INPUT MATERIAL:
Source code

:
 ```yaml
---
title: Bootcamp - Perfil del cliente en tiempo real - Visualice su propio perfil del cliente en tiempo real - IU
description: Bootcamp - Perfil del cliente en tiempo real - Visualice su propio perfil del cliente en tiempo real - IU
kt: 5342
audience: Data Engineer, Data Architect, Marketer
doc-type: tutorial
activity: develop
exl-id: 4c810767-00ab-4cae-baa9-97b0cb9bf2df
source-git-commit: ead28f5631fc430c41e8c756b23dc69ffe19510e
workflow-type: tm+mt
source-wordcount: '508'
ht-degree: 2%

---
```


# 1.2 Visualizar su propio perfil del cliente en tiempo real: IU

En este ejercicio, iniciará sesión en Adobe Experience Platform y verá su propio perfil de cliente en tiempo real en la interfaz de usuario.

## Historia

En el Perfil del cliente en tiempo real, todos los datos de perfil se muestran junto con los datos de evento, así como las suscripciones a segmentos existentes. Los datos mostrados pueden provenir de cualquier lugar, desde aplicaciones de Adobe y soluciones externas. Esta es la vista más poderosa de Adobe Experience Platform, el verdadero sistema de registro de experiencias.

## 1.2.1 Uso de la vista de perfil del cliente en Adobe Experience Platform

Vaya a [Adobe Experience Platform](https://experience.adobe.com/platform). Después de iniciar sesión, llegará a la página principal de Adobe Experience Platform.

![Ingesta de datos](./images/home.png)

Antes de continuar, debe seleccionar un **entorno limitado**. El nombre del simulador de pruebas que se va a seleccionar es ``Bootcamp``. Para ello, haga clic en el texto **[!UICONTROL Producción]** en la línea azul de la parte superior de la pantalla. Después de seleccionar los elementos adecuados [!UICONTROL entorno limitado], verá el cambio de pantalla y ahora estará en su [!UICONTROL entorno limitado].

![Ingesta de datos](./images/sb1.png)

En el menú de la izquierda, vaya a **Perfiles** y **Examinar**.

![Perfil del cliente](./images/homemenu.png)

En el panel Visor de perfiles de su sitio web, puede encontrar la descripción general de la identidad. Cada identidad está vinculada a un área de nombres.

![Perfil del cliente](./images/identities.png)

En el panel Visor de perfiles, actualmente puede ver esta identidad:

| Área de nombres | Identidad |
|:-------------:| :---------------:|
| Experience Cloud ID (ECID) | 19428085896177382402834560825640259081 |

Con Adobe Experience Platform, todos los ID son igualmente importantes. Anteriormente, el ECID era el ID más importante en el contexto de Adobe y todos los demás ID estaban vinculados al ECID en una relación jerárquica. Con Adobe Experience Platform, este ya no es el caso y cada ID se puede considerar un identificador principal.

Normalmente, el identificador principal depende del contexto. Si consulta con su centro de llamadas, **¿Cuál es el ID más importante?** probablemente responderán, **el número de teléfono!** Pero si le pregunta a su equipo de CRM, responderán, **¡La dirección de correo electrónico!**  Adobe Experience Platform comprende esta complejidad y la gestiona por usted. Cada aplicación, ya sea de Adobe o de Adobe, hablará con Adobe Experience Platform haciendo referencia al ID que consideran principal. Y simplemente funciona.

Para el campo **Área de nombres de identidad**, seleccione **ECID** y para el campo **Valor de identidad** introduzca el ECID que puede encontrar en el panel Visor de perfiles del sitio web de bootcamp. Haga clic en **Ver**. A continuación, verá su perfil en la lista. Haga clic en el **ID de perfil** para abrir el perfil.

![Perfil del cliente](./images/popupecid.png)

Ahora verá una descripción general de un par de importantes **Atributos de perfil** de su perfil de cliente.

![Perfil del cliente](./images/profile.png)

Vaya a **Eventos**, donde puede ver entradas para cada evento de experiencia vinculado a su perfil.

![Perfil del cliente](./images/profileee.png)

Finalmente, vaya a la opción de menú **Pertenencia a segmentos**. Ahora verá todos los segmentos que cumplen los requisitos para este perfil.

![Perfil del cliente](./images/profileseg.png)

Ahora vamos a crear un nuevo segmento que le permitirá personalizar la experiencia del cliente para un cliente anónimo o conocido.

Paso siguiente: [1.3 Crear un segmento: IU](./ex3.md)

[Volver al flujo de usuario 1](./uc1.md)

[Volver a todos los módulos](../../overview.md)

TASK TO COMPLETE:
The answer is the line holding "En el panel Visor de perfiles, actualmente" and all the lines after it through the end of the records, repeated exactly.

ANSWER BOX:
En el panel Visor de perfiles, actualmente puede ver esta identidad:

| Área de nombres | Identidad |
|:-------------:| :---------------:|
| Experience Cloud ID (ECID) | 19428085896177382402834560825640259081 |

Con Adobe Experience Platform, todos los ID son igualmente importantes. Anteriormente, el ECID era el ID más importante en el contexto de Adobe y todos los demás ID estaban vinculados al ECID en una relación jerárquica. Con Adobe Experience Platform, este ya no es el caso y cada ID se puede considerar un identificador principal.

Normalmente, el identificador principal depende del contexto. Si consulta con su centro de llamadas, **¿Cuál es el ID más importante?** probablemente responderán, **el número de teléfono!** Pero si le pregunta a su equipo de CRM, responderán, **¡La dirección de correo electrónico!**  Adobe Experience Platform comprende esta complejidad y la gestiona por usted. Cada aplicación, ya sea de Adobe o de Adobe, hablará con Adobe Experience Platform haciendo referencia al ID que consideran principal. Y simplemente funciona.

Para el campo **Área de nombres de identidad**, seleccione **ECID** y para el campo **Valor de identidad** introduzca el ECID que puede encontrar en el panel Visor de perfiles del sitio web de bootcamp. Haga clic en **Ver**. A continuación, verá su perfil en la lista. Haga clic en el **ID de perfil** para abrir el perfil.

![Perfil del cliente](./images/popupecid.png)

Ahora verá una descripción general de un par de importantes **Atributos de perfil** de su perfil de cliente.

![Perfil del cliente](./images/profile.png)

Vaya a **Eventos**, donde puede ver entradas para cada evento de experiencia vinculado a su perfil.

![Perfil del cliente](./images/profileee.png)

Finalmente, vaya a la opción de menú **Pertenencia a segmentos**. Ahora verá todos los segmentos que cumplen los requisitos para este perfil.

![Perfil del cliente](./images/profileseg.png)

Ahora vamos a crear un nuevo segmento que le permitirá personalizar la experiencia del cliente para un cliente anónimo o conocido.

Paso siguiente: [1.3 Crear un segmento: IU](./ex3.md)

[Volver al flujo de usuario 1](./uc1.md)

[Volver a todos los módulos](../../overview.md)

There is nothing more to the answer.